The area has never really been industrialised in the same manner that the rest of France has, and agriculture and small cottage industries still make up a sizeable part of the local economy. As a Panjabi, I've got to say, the tractor game in this part of the world is pretty strong.
This article looks at a few stops I made during my recent visit to the Brittany region, and I conclude on some thoughts of the region as a whole.
I'm going to start this article stretching the boundary of Brittany. While Mont-Saint-Michel lies centimetres over the border in Normandy, the bay itself is firmly in Brittany.
Mont-Saint-Michel is, from a distance, an absolute fairytale and a UNESCO World Heritage Site. It rises over the flat farmland of the Normandy countryside like a structure from a Disney film. What makes it even more surreal is that the entire complex is built in the sea! Yep, it's situated half a mile off the coast of France. This means that depending on the time of day that you visit, the complex is either surrounded by water (which you can cross using a newly built bridge), or is surrounded by a sandy beach.
If that seems dangerous, then the design purpose of the complex has been achieved. It was built so that it would be difficult to besiege. Any siege could only last hours as the tide would come in and destroy any siege machines. It's one of the reasons it remained unconquered during the Hundred Years War with England, despite being just across the English Channel (and the areas surrounding the complex coming under English rule).
The reason I describe it as a fairytale from a distance is because once you get into the complex, it is very busy.
3 million people visit it each year, so it's no surprise that the narrow passageways are heaving with people.
As soon as I walked in, things felt familiar, like I'd already been here before. In year 8, we took a school trip to Normandy. I remember very little of the trip - bits from the coach trip, flashes from the ferry, and I know we visited the Bayeux Tapestry. But something tells me we also visited Mont-Saint-Michel.
There's actually a permanent population of 30-50 people who live in the complex, and it's easy to forget that as you walk through super narrow alleyways, some no more than shoulder width across. But every so often you get a glimpse of someone's living quarters through a window.

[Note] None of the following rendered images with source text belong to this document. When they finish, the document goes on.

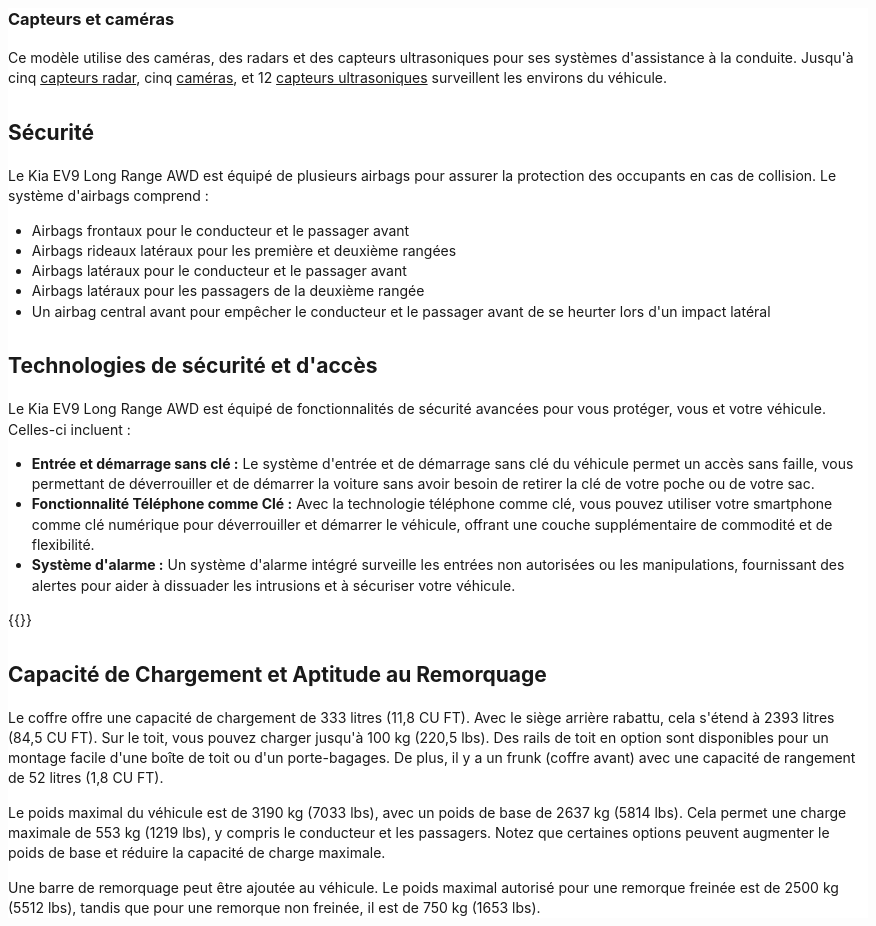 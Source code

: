 ### Capteurs et caméras

Ce modèle utilise des caméras, des radars et des capteurs ultrasoniques pour ses systèmes d'assistance à la conduite.
Jusqu'à cinq [capteurs radar](../../../../technology/sensorsandcameras/radar/), cinq [caméras](../../../../technology/sensorsandcameras/cameras/), et 12 [capteurs ultrasoniques](../../../../technology/sensorsandcameras/ultrasonic/) surveillent les environs du véhicule.

## Sécurité

Le Kia EV9 Long Range AWD est équipé de plusieurs airbags pour assurer la protection des occupants en cas de collision. Le système d'airbags comprend :

- Airbags frontaux pour le conducteur et le passager avant
- Airbags rideaux latéraux pour les première et deuxième rangées
- Airbags latéraux pour le conducteur et le passager avant
- Airbags latéraux pour les passagers de la deuxième rangée
- Un airbag central avant pour empêcher le conducteur et le passager avant de se heurter lors d'un impact latéral

## Technologies de sécurité et d'accès

Le Kia EV9 Long Range AWD est équipé de fonctionnalités de sécurité avancées pour vous protéger, vous et votre véhicule. Celles-ci incluent :

- **Entrée et démarrage sans clé :** Le système d'entrée et de démarrage sans clé du véhicule permet un accès sans faille, vous permettant de déverrouiller et de démarrer la voiture sans avoir besoin de retirer la clé de votre poche ou de votre sac.
- **Fonctionnalité Téléphone comme Clé :** Avec la technologie téléphone comme clé, vous pouvez utiliser votre smartphone comme clé numérique pour déverrouiller et démarrer le véhicule, offrant une couche supplémentaire de commodité et de flexibilité.
- **Système d'alarme :** Un système d'alarme intégré surveille les entrées non autorisées ou les manipulations, fournissant des alertes pour aider à dissuader les intrusions et à sécuriser votre véhicule.

{{<evkxdisplayaddarticle />}}

## Capacité de Chargement et Aptitude au Remorquage

Le coffre offre une capacité de chargement de 333 litres (11,8 CU FT). Avec le siège arrière rabattu, cela s'étend à 2393 litres (84,5 CU FT). Sur le toit, vous pouvez charger jusqu'à 100 kg (220,5 lbs). Des rails de toit en option sont disponibles pour un montage facile d'une boîte de toit ou d'un porte-bagages. De plus, il y a un frunk (coffre avant) avec une capacité de rangement de 52 litres (1,8 CU FT).

Le poids maximal du véhicule est de 3190 kg (7033 lbs), avec un poids de base de 2637 kg (5814 lbs). Cela permet une charge maximale de 553 kg (1219 lbs), y compris le conducteur et les passagers. Notez que certaines options peuvent augmenter le poids de base et réduire la capacité de charge maximale.

Une barre de remorquage peut être ajoutée au véhicule. Le poids maximal autorisé pour une remorque freinée est de 2500 kg (5512 lbs), tandis que pour une remorque non freinée, il est de 750 kg (1653 lbs).
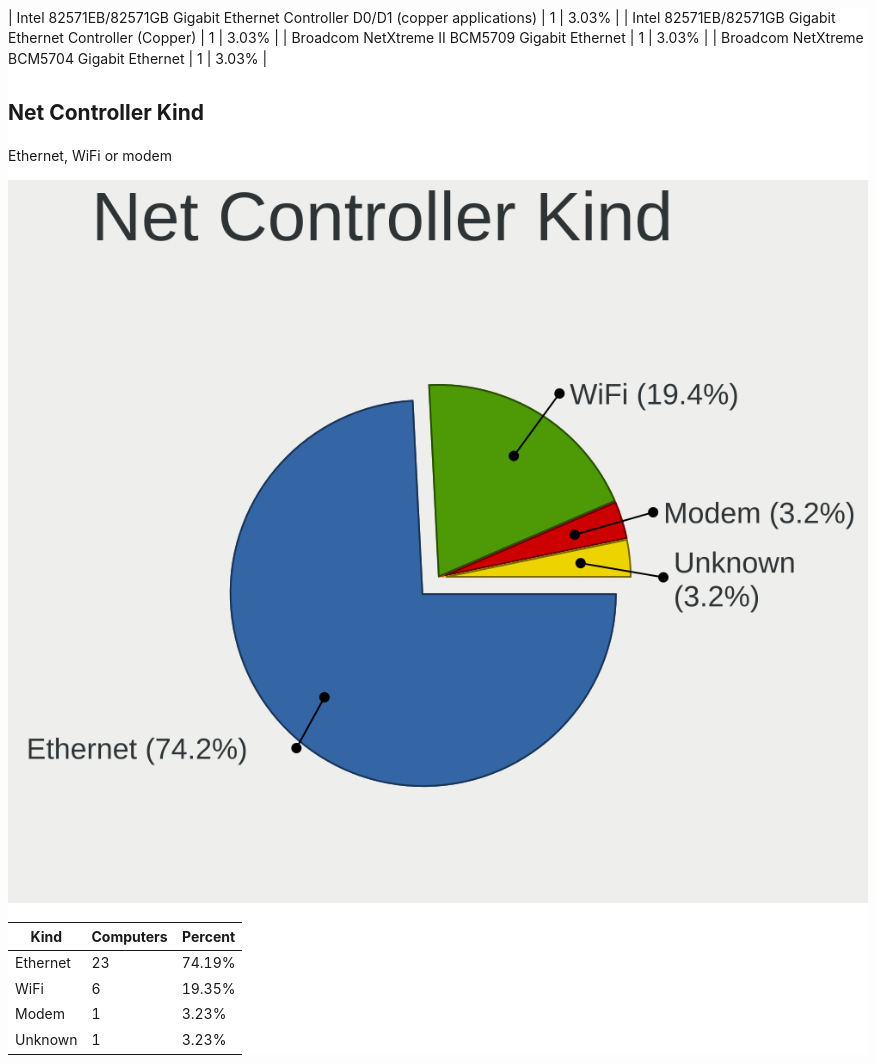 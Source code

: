| Intel 82571EB/82571GB Gigabit Ethernet Controller D0/D1 (copper applications) | 1         | 3.03%   |
| Intel 82571EB/82571GB Gigabit Ethernet Controller (Copper)                    | 1         | 3.03%   |
| Broadcom NetXtreme II BCM5709 Gigabit Ethernet                                | 1         | 3.03%   |
| Broadcom NetXtreme BCM5704 Gigabit Ethernet                                   | 1         | 3.03%   |

Net Controller Kind
-------------------

Ethernet, WiFi or modem

![Net Controller Kind](./All/images/pie_chart_bsd/net_kind.svg)


| Kind     | Computers | Percent |
|----------|-----------|---------|
| Ethernet | 23        | 74.19%  |
| WiFi     | 6         | 19.35%  |
| Modem    | 1         | 3.23%   |
| Unknown  | 1         | 3.23%   |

Shops along the main streets sell food, drink and souvenirs, while the gradient of the street rises towards churches, hotels and even a cemetery. You could spend hours taking all the little passageways that lead up and down from the Abbey.
Admission is free but it's €10 to see the main Abbey. While paying the price of the ticket, we arrived too late to go into the Abbey, but again, I feel like I've already visited. Even then it's too long ago for me to remember much, so unfortunately no review on the abbey. One for a return trip.
It's a unique structure with a lot of history, so if you're into that you'll like it. But if you don't like crowds or overpriced shops, then this probably isn't a place you'd want to visit.
Ploumanac'h & Perros-Guirec
I've written about the northern coast in some detail, so if you want to read more about Ploumanc'h and Perros-Guirec, you can check it out here.
About a 40 minute drive south from Ploumanac'h is the small town of Guingamp. The town itself is rather unremarkable, but that's what I liked about it. It's exactly what a small town in England might look like.
Except it doesn't.
The town I was born in is actually bigger than Guingamp (a lot bigger), but no more remarkable so it makes a decent comparison. They both have castles, but the walls of Guingamp are something else, framing the historical core of the town and providing a medieval feel (although the castle itself is better preserved back home).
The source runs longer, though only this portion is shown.